WHAT TO PRODUCE: Which lines of the material contain the word "varphi"? Show each one.

DATA EXTRACTS:

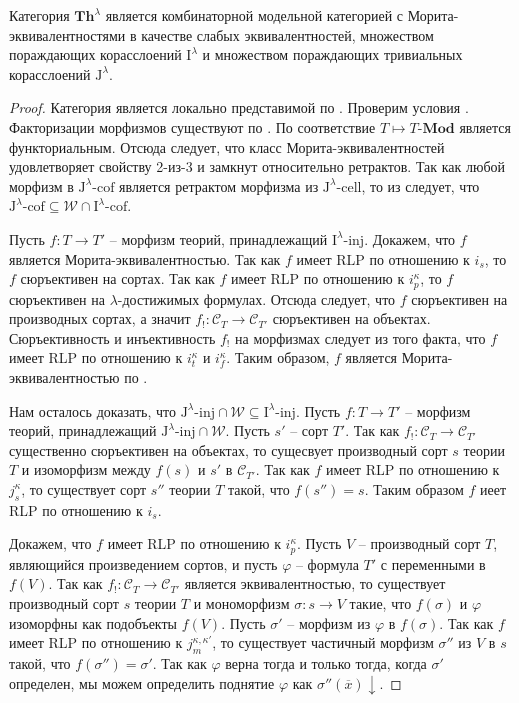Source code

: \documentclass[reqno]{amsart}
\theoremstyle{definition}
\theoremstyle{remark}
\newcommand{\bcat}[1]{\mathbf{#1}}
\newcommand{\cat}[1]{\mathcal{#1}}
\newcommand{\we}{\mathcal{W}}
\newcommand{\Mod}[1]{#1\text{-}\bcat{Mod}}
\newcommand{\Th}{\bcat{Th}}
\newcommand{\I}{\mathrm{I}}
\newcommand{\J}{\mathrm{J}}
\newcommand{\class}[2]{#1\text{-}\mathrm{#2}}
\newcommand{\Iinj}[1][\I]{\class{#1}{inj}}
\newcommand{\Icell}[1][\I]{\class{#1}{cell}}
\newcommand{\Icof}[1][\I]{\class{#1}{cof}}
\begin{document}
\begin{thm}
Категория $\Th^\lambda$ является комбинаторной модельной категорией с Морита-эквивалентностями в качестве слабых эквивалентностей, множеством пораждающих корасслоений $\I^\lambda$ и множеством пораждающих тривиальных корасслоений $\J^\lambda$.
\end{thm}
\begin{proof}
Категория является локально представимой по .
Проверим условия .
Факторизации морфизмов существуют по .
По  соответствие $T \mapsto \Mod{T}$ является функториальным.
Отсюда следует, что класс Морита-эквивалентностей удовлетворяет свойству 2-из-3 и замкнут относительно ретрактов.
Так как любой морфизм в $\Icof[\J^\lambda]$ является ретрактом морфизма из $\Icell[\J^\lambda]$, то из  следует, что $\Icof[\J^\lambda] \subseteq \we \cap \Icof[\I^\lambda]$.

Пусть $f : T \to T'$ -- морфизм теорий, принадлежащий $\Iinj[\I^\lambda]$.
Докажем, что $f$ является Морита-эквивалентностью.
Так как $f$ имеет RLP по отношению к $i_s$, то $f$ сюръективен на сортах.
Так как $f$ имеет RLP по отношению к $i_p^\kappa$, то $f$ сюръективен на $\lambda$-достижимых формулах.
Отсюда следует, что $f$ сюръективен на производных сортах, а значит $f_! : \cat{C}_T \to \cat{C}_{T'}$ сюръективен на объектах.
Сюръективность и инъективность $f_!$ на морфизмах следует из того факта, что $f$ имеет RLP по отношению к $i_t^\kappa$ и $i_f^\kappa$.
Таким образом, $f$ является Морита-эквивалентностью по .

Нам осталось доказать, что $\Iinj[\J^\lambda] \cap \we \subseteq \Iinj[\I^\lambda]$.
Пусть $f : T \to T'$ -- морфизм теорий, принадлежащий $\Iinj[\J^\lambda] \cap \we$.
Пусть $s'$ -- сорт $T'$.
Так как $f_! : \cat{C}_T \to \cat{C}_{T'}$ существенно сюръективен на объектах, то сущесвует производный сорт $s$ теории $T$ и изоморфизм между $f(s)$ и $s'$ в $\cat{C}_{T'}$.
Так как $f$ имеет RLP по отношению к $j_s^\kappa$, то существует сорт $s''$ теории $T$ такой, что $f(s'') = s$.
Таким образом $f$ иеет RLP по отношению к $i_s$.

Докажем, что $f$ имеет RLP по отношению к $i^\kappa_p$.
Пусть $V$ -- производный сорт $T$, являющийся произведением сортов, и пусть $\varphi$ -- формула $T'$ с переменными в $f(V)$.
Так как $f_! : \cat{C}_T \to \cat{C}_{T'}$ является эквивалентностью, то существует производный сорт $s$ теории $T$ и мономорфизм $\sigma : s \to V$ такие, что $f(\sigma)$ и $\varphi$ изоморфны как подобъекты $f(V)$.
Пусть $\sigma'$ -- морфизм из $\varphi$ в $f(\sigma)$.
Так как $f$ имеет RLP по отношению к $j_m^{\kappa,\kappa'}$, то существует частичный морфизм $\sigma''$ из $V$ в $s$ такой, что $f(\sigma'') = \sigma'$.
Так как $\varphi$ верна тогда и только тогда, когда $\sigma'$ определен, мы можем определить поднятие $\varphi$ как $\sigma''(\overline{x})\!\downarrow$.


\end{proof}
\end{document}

RESPONSE AREA:
Пусть $V$ -- производный сорт $T$, являющийся произведением сортов, и пусть $\varphi$ -- формула $T'$ с переменными в $f(V)$.
Так как $f_! : \cat{C}_T \to \cat{C}_{T'}$ является эквивалентностью, то существует производный сорт $s$ теории $T$ и мономорфизм $\sigma : s \to V$ такие, что $f(\sigma)$ и $\varphi$ изоморфны как подобъекты $f(V)$.
Пусть $\sigma'$ -- морфизм из $\varphi$ в $f(\sigma)$.
Так как $\varphi$ верна тогда и только тогда, когда $\sigma'$ определен, мы можем определить поднятие $\varphi$ как $\sigma''(\overline{x})\!\downarrow$.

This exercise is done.